→ WHAT NEEDS TO BE DONE
Report each line of the data that contains the string "kann".

━━ DATASET

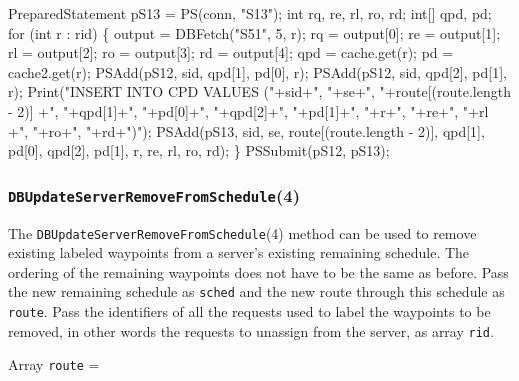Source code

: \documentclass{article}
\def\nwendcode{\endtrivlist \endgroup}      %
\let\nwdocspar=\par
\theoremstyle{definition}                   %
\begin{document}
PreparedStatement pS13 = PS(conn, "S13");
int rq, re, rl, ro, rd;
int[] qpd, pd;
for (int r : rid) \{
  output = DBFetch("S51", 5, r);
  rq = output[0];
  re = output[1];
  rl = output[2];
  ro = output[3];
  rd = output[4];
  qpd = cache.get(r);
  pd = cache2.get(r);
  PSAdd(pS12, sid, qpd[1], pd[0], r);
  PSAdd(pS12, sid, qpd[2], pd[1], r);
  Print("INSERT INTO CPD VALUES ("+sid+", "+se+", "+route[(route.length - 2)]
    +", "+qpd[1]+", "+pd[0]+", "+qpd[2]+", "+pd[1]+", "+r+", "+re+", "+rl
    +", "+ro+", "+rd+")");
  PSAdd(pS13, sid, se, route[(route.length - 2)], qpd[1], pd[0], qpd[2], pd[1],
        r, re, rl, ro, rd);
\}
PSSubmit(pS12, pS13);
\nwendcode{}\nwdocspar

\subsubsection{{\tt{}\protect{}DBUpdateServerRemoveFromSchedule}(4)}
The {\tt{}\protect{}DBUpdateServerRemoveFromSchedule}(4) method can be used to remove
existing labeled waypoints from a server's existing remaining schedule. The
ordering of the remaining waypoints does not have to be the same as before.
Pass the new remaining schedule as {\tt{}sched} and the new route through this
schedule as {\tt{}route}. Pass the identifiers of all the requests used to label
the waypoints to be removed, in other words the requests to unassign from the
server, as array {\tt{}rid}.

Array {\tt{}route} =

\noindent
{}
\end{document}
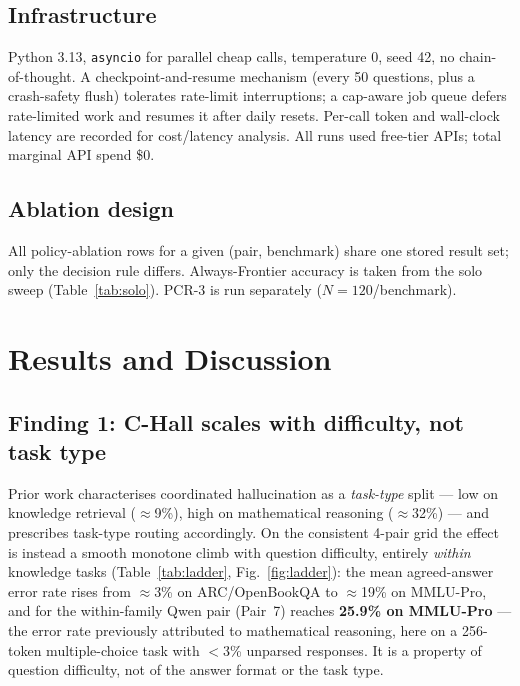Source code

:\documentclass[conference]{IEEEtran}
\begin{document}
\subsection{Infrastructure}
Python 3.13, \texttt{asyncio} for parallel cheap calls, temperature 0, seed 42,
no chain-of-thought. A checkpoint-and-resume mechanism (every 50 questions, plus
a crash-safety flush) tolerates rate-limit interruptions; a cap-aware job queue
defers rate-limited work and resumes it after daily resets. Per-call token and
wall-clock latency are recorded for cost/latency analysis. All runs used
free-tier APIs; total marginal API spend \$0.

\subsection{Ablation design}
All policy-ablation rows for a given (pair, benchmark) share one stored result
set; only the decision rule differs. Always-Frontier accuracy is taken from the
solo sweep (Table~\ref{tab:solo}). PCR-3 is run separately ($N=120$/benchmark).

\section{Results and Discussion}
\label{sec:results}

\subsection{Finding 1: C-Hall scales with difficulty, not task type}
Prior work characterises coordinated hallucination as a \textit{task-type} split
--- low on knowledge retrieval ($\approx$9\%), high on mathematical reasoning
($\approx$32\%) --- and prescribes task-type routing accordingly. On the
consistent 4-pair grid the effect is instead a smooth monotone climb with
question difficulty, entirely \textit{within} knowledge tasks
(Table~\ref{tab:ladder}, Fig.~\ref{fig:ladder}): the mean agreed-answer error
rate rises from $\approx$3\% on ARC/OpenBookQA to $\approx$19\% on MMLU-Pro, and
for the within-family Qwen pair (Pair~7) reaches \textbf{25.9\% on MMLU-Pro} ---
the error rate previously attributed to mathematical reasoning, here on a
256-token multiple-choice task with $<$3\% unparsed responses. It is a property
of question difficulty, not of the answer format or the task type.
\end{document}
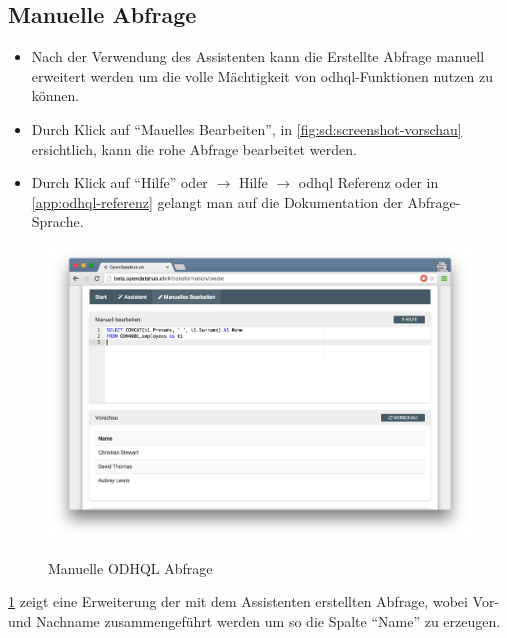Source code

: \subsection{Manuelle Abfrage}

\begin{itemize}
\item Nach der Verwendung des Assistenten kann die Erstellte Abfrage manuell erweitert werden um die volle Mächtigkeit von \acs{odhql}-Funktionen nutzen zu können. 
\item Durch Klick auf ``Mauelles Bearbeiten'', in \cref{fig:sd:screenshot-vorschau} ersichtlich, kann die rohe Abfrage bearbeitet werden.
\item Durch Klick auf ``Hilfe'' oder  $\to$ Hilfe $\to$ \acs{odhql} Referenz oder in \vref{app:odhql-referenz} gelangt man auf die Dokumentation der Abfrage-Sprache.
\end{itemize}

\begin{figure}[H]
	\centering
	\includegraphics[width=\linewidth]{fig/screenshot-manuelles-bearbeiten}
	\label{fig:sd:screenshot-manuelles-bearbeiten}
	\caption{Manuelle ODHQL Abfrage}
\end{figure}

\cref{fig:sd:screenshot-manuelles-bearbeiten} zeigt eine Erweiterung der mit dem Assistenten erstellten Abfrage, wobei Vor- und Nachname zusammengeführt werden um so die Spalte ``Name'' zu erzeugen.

━━━━

→ EXPECTED OUTPUT
\item Nach der Verwendung des Assistenten kann die Erstellte Abfrage manuell erweitert werden um die volle Mächtigkeit von \acs{odhql}-Funktionen nutzen zu können. 
\item Durch Klick auf ``Mauelles Bearbeiten'', in \cref{fig:sd:screenshot-vorschau} ersichtlich, kann die rohe Abfrage bearbeitet werden.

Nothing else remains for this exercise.